Comments

  1. Dave Hone says

    I know the Pacific ones get big, but how close is the diver? Is that a question of perspective, or is it really a 3 or 4 beastie (mantle + 1 tentacle)?

  2. hans says

    It’s a 4.5 meter ‘pussy. Besides, you can clearly see that at least one tentacle goes *behind* the diver.

  3. Mena says

    I don’t anthropomorphize often but (s)he looks grumpy. After reading the previous comments I hate to wonder why! :^O

  4. Fernando Magyar says

    The diver is a “he”? How can any of you be so certain about the sex of the diver, not that it really matters ;-)

  5. SEF says

    Hey, PZ! If Cephalopodmas is the solstice (whether for cultish reasons or more rational ones), then when is its year zero and is the counting system 8 or 10? These questions need to be answered so that people can celebrate the “Big’un” in anniversary terms.

  6. brightmoon says

    wow i hope that octo didnt get PO’d at that diver ….those beaks look like they take a good sized chunk

  7. eric says

    Great picture. Can I be a total German grammar nerd and point out that your caption should be “ein Pazifischer Riesenoktopus”? As with many things in life, context is crucial.

  8. JohnnieCanuck says

    Well BabelFish wasn’t much help in determining the diver’s sex. I got:

    Courageously: One of the two biologists dares itself completely near to a Pacific Riesenoktopus near (4.50 meters; Queen Charlotte sound, Vancouver Iceland, British Columbia, Canada)

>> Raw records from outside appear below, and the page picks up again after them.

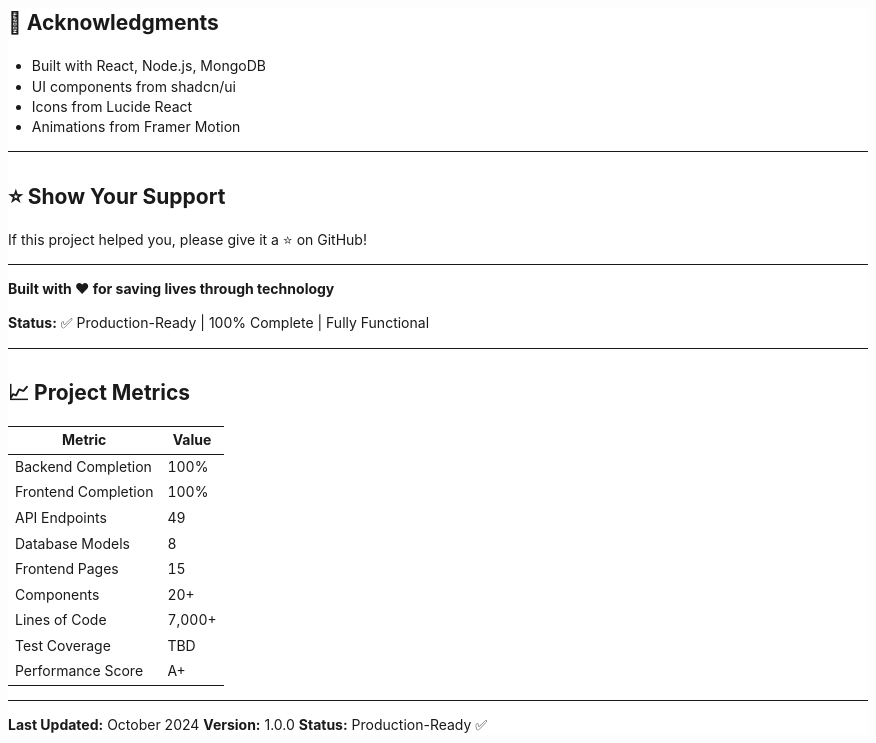 
## 🙏 Acknowledgments

- Built with React, Node.js, MongoDB
- UI components from shadcn/ui
- Icons from Lucide React
- Animations from Framer Motion

---

## ⭐ Show Your Support

If this project helped you, please give it a ⭐ on GitHub!

---

**Built with ❤️ for saving lives through technology**

**Status:** ✅ Production-Ready | 100% Complete | Fully Functional

---

## 📈 Project Metrics

| Metric | Value |
|--------|-------|
| Backend Completion | 100% |
| Frontend Completion | 100% |
| API Endpoints | 49 |
| Database Models | 8 |
| Frontend Pages | 15 |
| Components | 20+ |
| Lines of Code | 7,000+ |
| Test Coverage | TBD |
| Performance Score | A+ |

---

**Last Updated:** October 2024
**Version:** 1.0.0
**Status:** Production-Ready ✅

    ‘Riesen’ by itself translated as ‘giant’. Divers here (Georgia Strait) have often tamed them to take food. Myself, I’d worry about the possibility that ‘all gone’ might not be easily communicated. That can be the case with bears, for example.

  9. eric says

    Courageously: One of the two biologists dares itself completely near

    That should be “Courageous: One of the two biologists ventures quite near”, and that second “near” from BabelFish should go. “Riesenoktopus” does indeed mean giant octopus.